*** Opening of TASK DATA ***

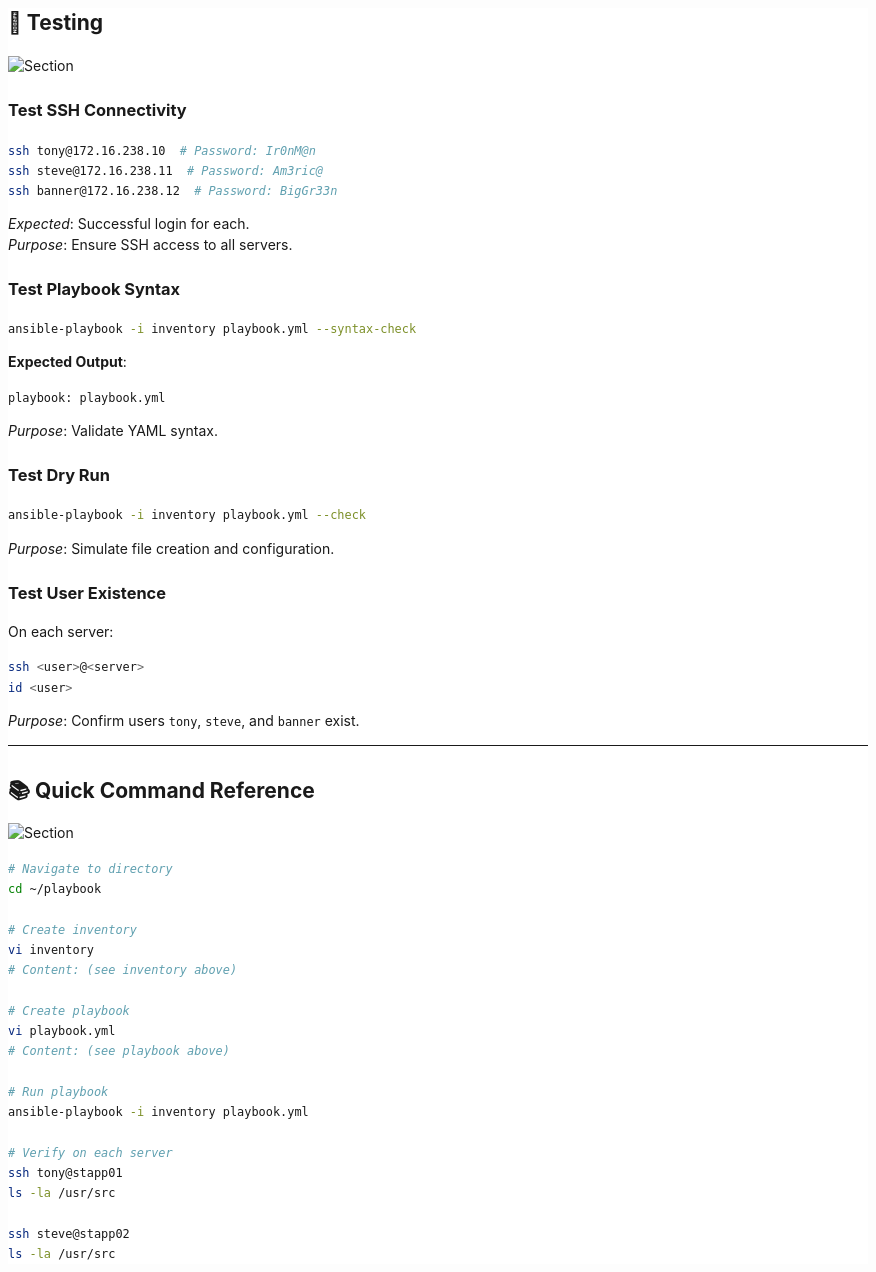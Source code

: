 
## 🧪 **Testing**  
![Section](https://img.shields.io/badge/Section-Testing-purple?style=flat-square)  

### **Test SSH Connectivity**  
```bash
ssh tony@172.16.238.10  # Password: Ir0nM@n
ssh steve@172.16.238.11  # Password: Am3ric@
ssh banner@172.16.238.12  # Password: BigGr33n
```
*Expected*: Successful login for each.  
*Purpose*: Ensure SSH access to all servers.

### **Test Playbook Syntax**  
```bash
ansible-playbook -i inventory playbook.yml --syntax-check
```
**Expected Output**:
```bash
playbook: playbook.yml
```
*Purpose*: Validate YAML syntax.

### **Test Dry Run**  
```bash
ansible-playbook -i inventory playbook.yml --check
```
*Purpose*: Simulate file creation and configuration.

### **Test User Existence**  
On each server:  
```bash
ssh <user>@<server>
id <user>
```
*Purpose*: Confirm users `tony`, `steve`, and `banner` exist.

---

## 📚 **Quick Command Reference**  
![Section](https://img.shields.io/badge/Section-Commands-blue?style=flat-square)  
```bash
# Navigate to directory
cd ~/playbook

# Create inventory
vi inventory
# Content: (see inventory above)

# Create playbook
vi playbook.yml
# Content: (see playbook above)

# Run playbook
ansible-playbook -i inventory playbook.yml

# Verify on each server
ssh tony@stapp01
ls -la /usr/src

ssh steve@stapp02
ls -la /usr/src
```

*** Close of TASK DATA ***

[EXERCISE DETAILS] Everything in the material above should be reproduced exactly, except the pictures.

[TASK RESULT]
Source code

: 
## 🧪 **Testing**  
![Section](https://img.shields.io/badge/Section-Testing-purple?style=flat-square)  

### **Test SSH Connectivity**  
```bash
ssh tony@172.16.238.10  # Password: Ir0nM@n
ssh steve@172.16.238.11  # Password: Am3ric@
ssh banner@172.16.238.12  # Password: BigGr33n
```
*Expected*: Successful login for each.  
*Purpose*: Ensure SSH access to all servers.

### **Test Playbook Syntax**  
```bash
ansible-playbook -i inventory playbook.yml --syntax-check
```
**Expected Output**:
```bash
playbook: playbook.yml
```
*Purpose*: Validate YAML syntax.

### **Test Dry Run**  
```bash
ansible-playbook -i inventory playbook.yml --check
```
*Purpose*: Simulate file creation and configuration.

### **Test User Existence**  
On each server:  
```bash
ssh <user>@<server>
id <user>
```
*Purpose*: Confirm users `tony`, `steve`, and `banner` exist.

---

## 📚 **Quick Command Reference**  
![Section](https://img.shields.io/badge/Section-Commands-blue?style=flat-square)  
```bash
# Navigate to directory
cd ~/playbook

# Create inventory
vi inventory
# Content: (see inventory above)

# Create playbook
vi playbook.yml
# Content: (see playbook above)

# Run playbook
ansible-playbook -i inventory playbook.yml

# Verify on each server
ssh tony@stapp01
ls -la /usr/src

ssh steve@stapp02
ls -la /usr/src
```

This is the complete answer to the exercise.